The first survey warns that, just as the Baby Boom generation begins to transition into retirement, 30% of the successor generation regards the nonprofit leadership positions soon to be vacated as unappealing, due to their killer hours and relatively meager compensation. A whopping 69% of respondents considered themselves to be underpaid in their current nonprofit posts.
The second survey reveals that the American public believes that nonprofit organizations, which typically spend 30% to 40% of their income on overhead expenses, need to tighten their belts. The respondents felt that 22% for overhead would be just about the right number.
Given the fact that by far the largest component of nonprofit overhead is personnel costs, it is clear that the general public’s prescription to avert the impending crisis in nonprofit leadership caused in large part by chronically low salaries is… to cut the wages of nonprofit employees.
It is curious indeed, that most Americans highly value the work done by nonprofit organizations, but they value the work done by nonprofit employees-well-not so much. Top-flight athletes routinely collect more for playing in a single game than the typical nonprofit employee earns all year. A-list celebrities rake in more for making a single movie than most nonprofit workers can hope to earn for a lifetime of dedicated public service. Yet who contributes more to the common good: a quarterback, a diva, or a youth worker?
To commit to a career in nonprofits is already akin to taking a vow of perpetual poverty. The workers quoted in the first survey who complained about being underpaid are not seeking a 10,000 square foot vacation retreat, or a private jet, or millions in stock options. Instead they seek a living wage: enough to repay student loans, get a decent apartment, and take their families out for dinner and a movie now and again.
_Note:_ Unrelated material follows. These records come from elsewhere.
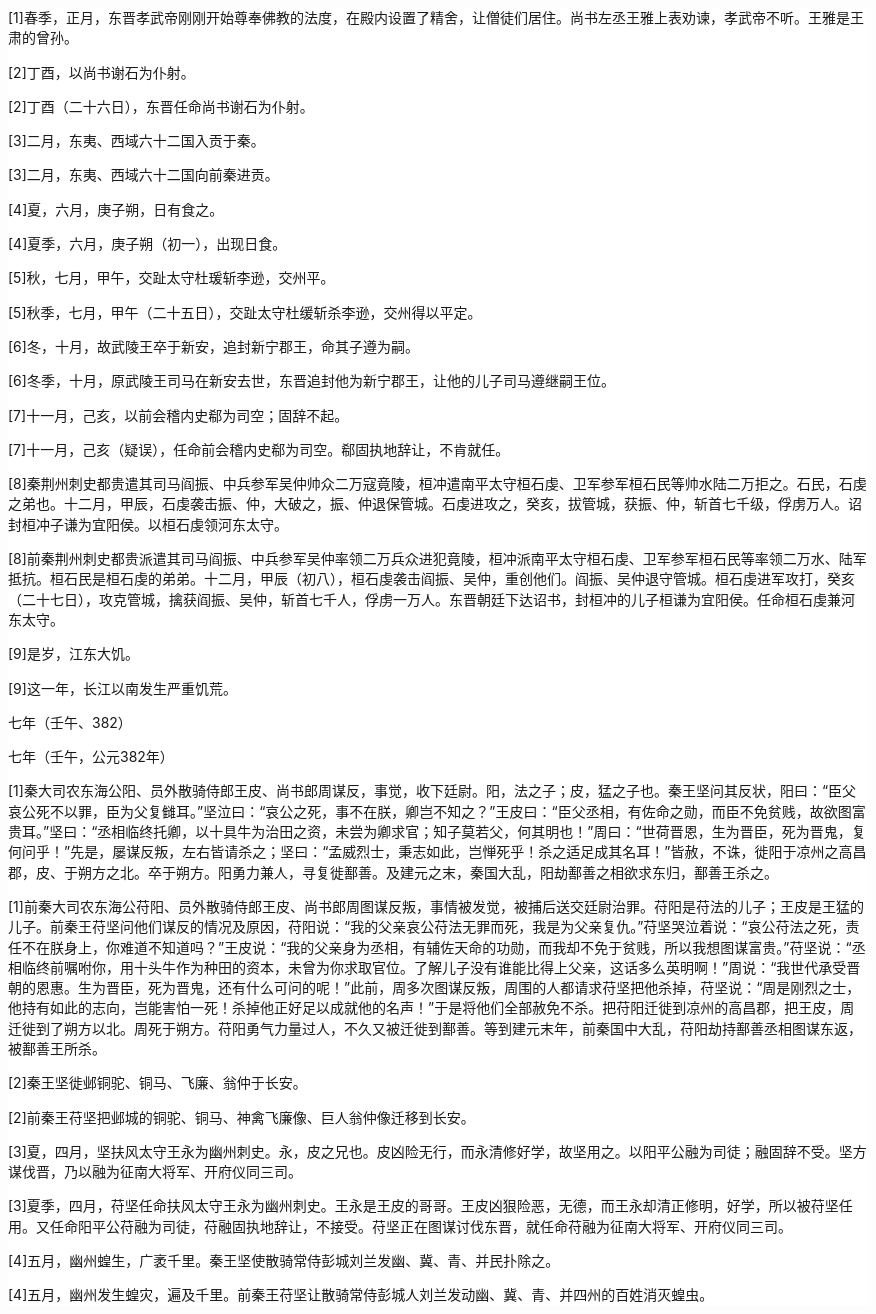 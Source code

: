 [1]春季，正月，东晋孝武帝刚刚开始尊奉佛教的法度，在殿内设置了精舍，让僧徒们居住。尚书左丞王雅上表劝谏，孝武帝不听。王雅是王肃的曾孙。

[2]丁酉，以尚书谢石为仆射。

[2]丁酉（二十六日），东晋任命尚书谢石为仆射。

[3]二月，东夷、西域六十二国入贡于秦。

[3]二月，东夷、西域六十二国向前秦进贡。

[4]夏，六月，庚子朔，日有食之。

[4]夏季，六月，庚子朔（初一），出现日食。

[5]秋，七月，甲午，交趾太守杜瑗斩李逊，交州平。

[5]秋季，七月，甲午（二十五日），交趾太守杜缓斩杀李逊，交州得以平定。

[6]冬，十月，故武陵王卒于新安，追封新宁郡王，命其子遵为嗣。

[6]冬季，十月，原武陵王司马在新安去世，东晋追封他为新宁郡王，让他的儿子司马遵继嗣王位。

[7]十一月，己亥，以前会稽内史郗为司空；固辞不起。

[7]十一月，己亥（疑误），任命前会稽内史郗为司空。郗固执地辞让，不肯就任。

[8]秦荆州刺史都贵遣其司马阎振、中兵参军吴仲帅众二万寇竟陵，桓冲遣南平太守桓石虔、卫军参军桓石民等帅水陆二万拒之。石民，石虔之弟也。十二月，甲辰，石虔袭击振、仲，大破之，振、仲退保管城。石虔进攻之，癸亥，拔管城，获振、仲，斩首七千级，俘虏万人。诏封桓冲子谦为宜阳侯。以桓石虔领河东太守。

[8]前秦荆州刺史都贵派遣其司马阎振、中兵参军吴仲率领二万兵众进犯竟陵，桓冲派南平太守桓石虔、卫军参军桓石民等率领二万水、陆军抵抗。桓石民是桓石虔的弟弟。十二月，甲辰（初八），桓石虔袭击阎振、吴仲，重创他们。阎振、吴仲退守管城。桓石虔进军攻打，癸亥（二十七日），攻克管城，擒获阎振、吴仲，斩首七千人，俘虏一万人。东晋朝廷下达诏书，封桓冲的儿子桓谦为宜阳侯。任命桓石虔兼河东太守。

[9]是岁，江东大饥。

[9]这一年，长江以南发生严重饥荒。

七年（壬午、382）

七年（壬午，公元382年）

[1]秦大司农东海公阳、员外散骑侍郎王皮、尚书郎周谋反，事觉，收下廷尉。阳，法之子；皮，猛之子也。秦王坚问其反状，阳曰：“臣父哀公死不以罪，臣为父复雠耳。”坚泣曰：“哀公之死，事不在朕，卿岂不知之？”王皮曰：“臣父丞相，有佐命之勋，而臣不免贫贱，故欲图富贵耳。”坚曰：“丞相临终托卿，以十具牛为治田之资，未尝为卿求官；知子莫若父，何其明也！”周曰：“世荷晋恩，生为晋臣，死为晋鬼，复何问乎！”先是，屡谋反叛，左右皆请杀之；坚曰：“孟威烈士，秉志如此，岂惮死乎！杀之适足成其名耳！”皆赦，不诛，徙阳于凉州之高昌郡，皮、于朔方之北。卒于朔方。阳勇力兼人，寻复徙鄯善。及建元之末，秦国大乱，阳劫鄯善之相欲求东归，鄯善王杀之。

[1]前秦大司农东海公苻阳、员外散骑侍郎王皮、尚书郎周图谋反叛，事情被发觉，被捕后送交廷尉治罪。苻阳是苻法的儿子；王皮是王猛的儿子。前秦王苻坚问他们谋反的情况及原因，苻阳说：“我的父亲哀公苻法无罪而死，我是为父亲复仇。”苻坚哭泣着说：“哀公苻法之死，责任不在朕身上，你难道不知道吗？”王皮说：“我的父亲身为丞相，有辅佐天命的功勋，而我却不免于贫贱，所以我想图谋富贵。”苻坚说：“丞相临终前嘱咐你，用十头牛作为种田的资本，未曾为你求取官位。了解儿子没有谁能比得上父亲，这话多么英明啊！”周说：“我世代承受晋朝的恩惠。生为晋臣，死为晋鬼，还有什么可问的呢！”此前，周多次图谋反叛，周围的人都请求苻坚把他杀掉，苻坚说：“周是刚烈之士，他持有如此的志向，岂能害怕一死！杀掉他正好足以成就他的名声！”于是将他们全部赦免不杀。把苻阳迁徙到凉州的高昌郡，把王皮，周迁徙到了朔方以北。周死于朔方。苻阳勇气力量过人，不久又被迁徙到鄯善。等到建元末年，前秦国中大乱，苻阳劫持鄯善丞相图谋东返，被鄯善王所杀。

[2]秦王坚徙邺铜驼、铜马、飞廉、翁仲于长安。

[2]前秦王苻坚把邺城的铜驼、铜马、神禽飞廉像、巨人翁仲像迁移到长安。

[3]夏，四月，坚扶风太守王永为幽州刺史。永，皮之兄也。皮凶险无行，而永清修好学，故坚用之。以阳平公融为司徒；融固辞不受。坚方谋伐晋，乃以融为征南大将军、开府仪同三司。

[3]夏季，四月，苻坚任命扶风太守王永为幽州刺史。王永是王皮的哥哥。王皮凶狠险恶，无德，而王永却清正修明，好学，所以被苻坚任用。又任命阳平公苻融为司徒，苻融固执地辞让，不接受。苻坚正在图谋讨伐东晋，就任命苻融为征南大将军、开府仪同三司。

[4]五月，幽州蝗生，广袤千里。秦王坚使散骑常侍彭城刘兰发幽、冀、青、并民扑除之。

[4]五月，幽州发生蝗灾，遍及千里。前秦王苻坚让散骑常侍彭城人刘兰发动幽、冀、青、并四州的百姓消灭蝗虫。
Is nonprofit overhead too high? In a few isolated cases, the answer is yes, but not so across the board. Nearly 20 years ago, Brian O’Connell, then the President of INDEPENDENT SECTOR, wrote that the real scandal in the nonprofit world is not the handful of leaders whose salaries are too high; the real scandal is the hundreds of thousands of nonprofit workers whose salaries are shamefully low.
O’Connell was right then, and he is even more right today. At a time when low compensation threatens the future leadership of all nonprofits, the idea of cutting overhead is foolish at best and suicidal at worst. It’s time that we start valuing the health care, education, human services, arts and culture, religion and environmental programs nonprofits provide as much as we value professional sports and Hollywood’s latest blockbuster. If we truly value the many essential things that nonprofits do for us, we will find a way to raise salaries, not lower them, and encourage new leaders, not drive them away. In fact, to update O’Connell a bit, the real scandal in the nonprofit sector is not just the fact that hundreds of thousands of nonprofit workers are underpaid; the real scandal is that millions of us are unwilling to pay them what they are worth to us.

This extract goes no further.